Both restaurants also drew citations for food contact surfaces not properly cleaned or sanitized. Cutting boards, prep tables, and slicing equipment that carry residue from one food item to the next create a direct transfer route for bacteria including Salmonella and E. coli. That violation at two separate facilities in the same inspection week, combined with the handwashing and illness failures, means multiple contamination pathways were documented as active across Fort Pierce's restaurant corridor on Seaway Drive.

The Longer Record

Manatee Island Bar and Grill has 42 prior inspections on record, making it one of the more thoroughly documented restaurants in this coverage area. A facility accumulating that many inspection visits over its operating history is not unusual, but the nature of this week's violations, specifically the absence of managerial control and an employee not reporting illness, raises a harder question about whether operational practices have kept pace with the inspection history.

A restaurant with 42 inspections behind it has had extensive contact with state food safety standards. The management and illness reporting violations cited this week are not obscure code technicalities. They are foundational requirements that any food service operator with that inspection history has encountered and been expected to address before.
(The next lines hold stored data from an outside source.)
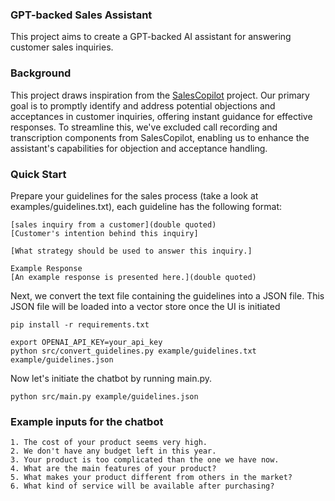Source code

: ### GPT-backed Sales Assistant 
 This project aims to create a GPT-backed AI assistant for answering customer sales inquiries.

### Background
This project draws inspiration from the [SalesCopilot](https://github.com/e-johnstonn/SalesCopilot) project. Our primary goal is to promptly identify and address potential objections and acceptances in customer inquiries, offering instant guidance for effective responses. To streamline this, we've excluded call recording and transcription components from SalesCopilot, enabling us to enhance the assistant's capabilities for objection and acceptance handling.

### Quick Start
Prepare your guidelines for the sales process (take a look at examples/guidelines.txt), each guideline has the following format:<br>
```
[sales inquiry from a customer](double quoted)
[Customer's intention behind this inquiry]

[What strategy should be used to answer this inquiry.]

Example Response
[An example response is presented here.](double quoted)
```
Next, we convert the text file containing the guidelines into a JSON file. This JSON file will be loaded into a vector store once the UI is initiated
```
pip install -r requirements.txt

export OPENAI_API_KEY=your_api_key
python src/convert_guidelines.py example/guidelines.txt example/guidelines.json
```
Now let's initiate the chatbot by running main.py.
```
python src/main.py example/guidelines.json
```

### Example inputs for the chatbot
```
1. The cost of your product seems very high.
2. We don't have any budget left in this year.
3. Your product is too complicated than the one we have now.
4. What are the main features of your product?
5. What makes your product different from others in the market?
6. What kind of service will be available after purchasing?
```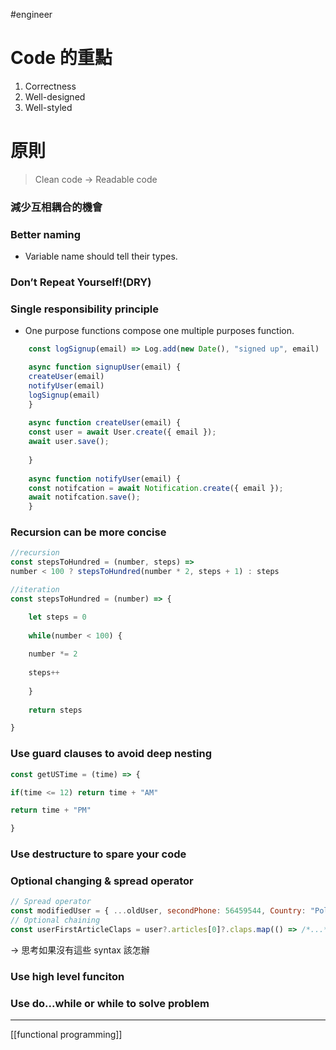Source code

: #engineer 

# Code 的重點
1.  Correctness
2.  Well-designed
3.  Well-styled

# 原則
> Clean code → Readable code
### 減少互相耦合的機會
### Better naming
- Variable name should tell their types.
### Don’t Repeat Yourself!(DRY)
### Single responsibility principle
- One purpose functions compose one multiple purposes function.
```js
	const logSignup(email) => Log.add(new Date(), "signed up", email)

	async function signupUser(email) {
	createUser(email)
	notifyUser(email)
	logSignup(email)
	}
	
	async function createUser(email) {
	const user = await User.create({ email });
	await user.save();
	
	}
	
	async function notifyUser(email) {
	const notifcation = await Notification.create({ email });
	await notifcation.save();
	}
```
### Recursion can be more concise
```js
//recursion
const stepsToHundred = (number, steps) =>
number < 100 ? stepsToHundred(number * 2, steps + 1) : steps

//iteration
const stepsToHundred = (number) => {

	let steps = 0
	
	while(number < 100) {
	
	number *= 2
	
	steps++
	
	}
	
	return steps

}
```
### Use guard clauses to avoid deep nesting
```js
const getUSTime = (time) => {

if(time <= 12) return time + "AM"

return time + "PM"

}
```
### Use destructure to spare your code
### Optional changing & spread operator
```js
// Spread operator
const modifiedUser = { ...oldUser, secondPhone: 56459544, Country: "Poland" }
// Optional chaining
const userFirstArticleClaps = user?.articles[0]?.claps.map(() => /*...*/) 
```
-> 思考如果沒有這些 syntax 該怎辦
### Use high level funciton
### Use do...while or while to solve problem
---

[[functional programming]]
Hurricane Grill and Wings, with 39 prior inspections on record, has a comparable history. The handwashing infrastructure violation is notable in that context. Inadequate handwashing facilities is not a violation that appears without warning: sinks that are blocked, inaccessible, lacking soap or paper towels, or otherwise unusable are conditions that develop or persist over time. A facility with nearly four dozen inspections behind it has had ample opportunity to bring its handwashing infrastructure into compliance.

Both facilities are located on the same stretch of Seaway Drive, the waterfront corridor that draws significant tourist and local traffic to Fort Pierce. Neither was ordered closed during the inspection period covered by this report. Both, however, leave open the question of whether the violations documented this week represent isolated lapses or patterns that 39 and 42 prior inspections have not resolved.

The Pattern on Seaway Drive

The overlap between the two facilities is specific enough to note. Both drew citations for food contact surfaces not properly cleaned or sanitized. Both have extensive inspection histories. Both were active and serving customers during a week when state inspectors documented failures at the most basic levels of food safety infrastructure, management presence, and employee health reporting.

The sewage disposal violation at Manatee Island and the ventilation and lighting citation at Hurricane Grill represent facility maintenance failures distinct from the food handling violations, but they add to the overall picture of deferred attention across both locations.

Neither restaurant had a recorded closure during the April 18 to April 24 window. Whether either facility has corrected the specific violations documented this week remains unresolved in the records available for this report.